EXTRACTED DATA ▸

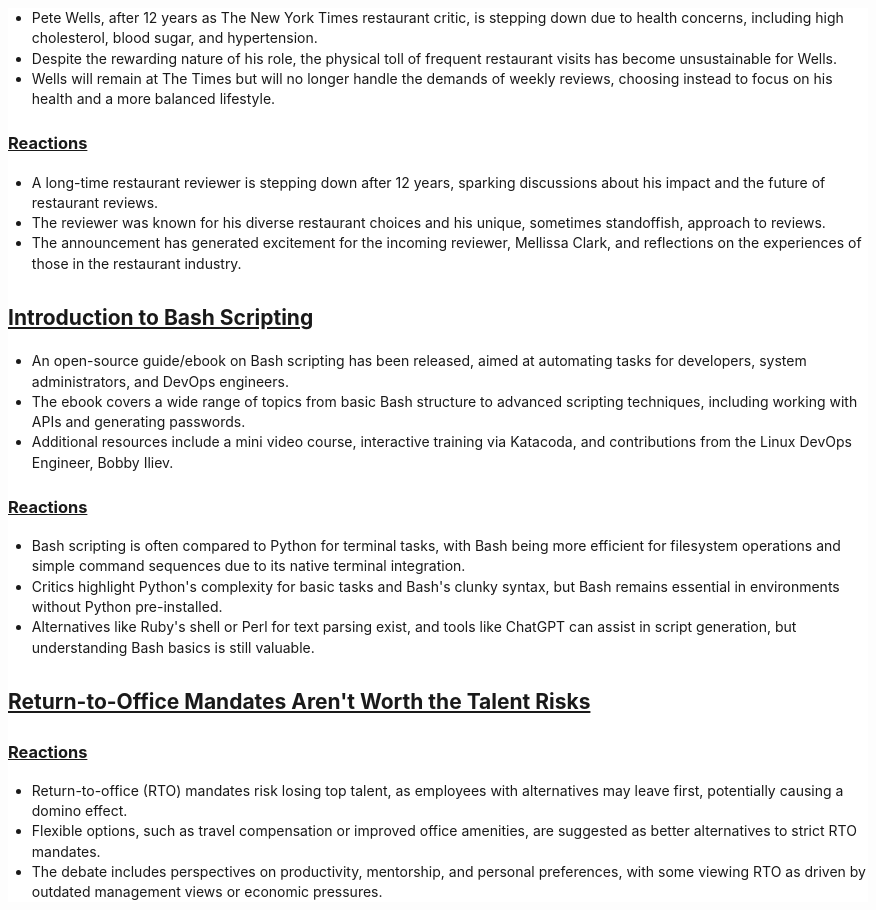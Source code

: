 - Pete Wells, after 12 years as The New York Times restaurant critic, is stepping down due to health concerns, including high cholesterol, blood sugar, and hypertension.
- Despite the rewarding nature of his role, the physical toll of frequent restaurant visits has become unsustainable for Wells.
- Wells will remain at The Times but will no longer handle the demands of weekly reviews, choosing instead to focus on his health and a more balanced lifestyle.

### [Reactions](https://news.ycombinator.com/item?id=40979539)

- A long-time restaurant reviewer is stepping down after 12 years, sparking discussions about his impact and the future of restaurant reviews.
- The reviewer was known for his diverse restaurant choices and his unique, sometimes standoffish, approach to reviews.
- The announcement has generated excitement for the incoming reviewer, Mellissa Clark, and reflections on the experiences of those in the restaurant industry.

## [Introduction to Bash Scripting](https://github.com/bobbyiliev/introduction-to-bash-scripting)

- An open-source guide/ebook on Bash scripting has been released, aimed at automating tasks for developers, system administrators, and DevOps engineers.
- The ebook covers a wide range of topics from basic Bash structure to advanced scripting techniques, including working with APIs and generating passwords.
- Additional resources include a mini video course, interactive training via Katacoda, and contributions from the Linux DevOps Engineer, Bobby Iliev.

### [Reactions](https://news.ycombinator.com/item?id=40982011)

- Bash scripting is often compared to Python for terminal tasks, with Bash being more efficient for filesystem operations and simple command sequences due to its native terminal integration.
- Critics highlight Python's complexity for basic tasks and Bash's clunky syntax, but Bash remains essential in environments without Python pre-installed.
- Alternatives like Ruby's shell or Perl for text parsing exist, and tools like ChatGPT can assist in script generation, but understanding Bash basics is still valuable.

## [Return-to-Office Mandates Aren't Worth the Talent Risks](https://www.gartner.com/en/articles/the-data-is-in-return-to-office-mandates-aren-t-worth-the-talent-risks)

### [Reactions](https://news.ycombinator.com/item?id=40983717)

- Return-to-office (RTO) mandates risk losing top talent, as employees with alternatives may leave first, potentially causing a domino effect.
- Flexible options, such as travel compensation or improved office amenities, are suggested as better alternatives to strict RTO mandates.
- The debate includes perspectives on productivity, mentorship, and personal preferences, with some viewing RTO as driven by outdated management views or economic pressures.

WHAT IS REQUIRED ▸ Which of the lines above hold the string "office"? Copy each one.

ANSWER TO THIS PROBLEM ▸
## [Return-to-Office Mandates Aren't Worth the Talent Risks](https://www.gartner.com/en/articles/the-data-is-in-return-to-office-mandates-aren-t-worth-the-talent-risks)
- Return-to-office (RTO) mandates risk losing top talent, as employees with alternatives may leave first, potentially causing a domino effect.
- Flexible options, such as travel compensation or improved office amenities, are suggested as better alternatives to strict RTO mandates.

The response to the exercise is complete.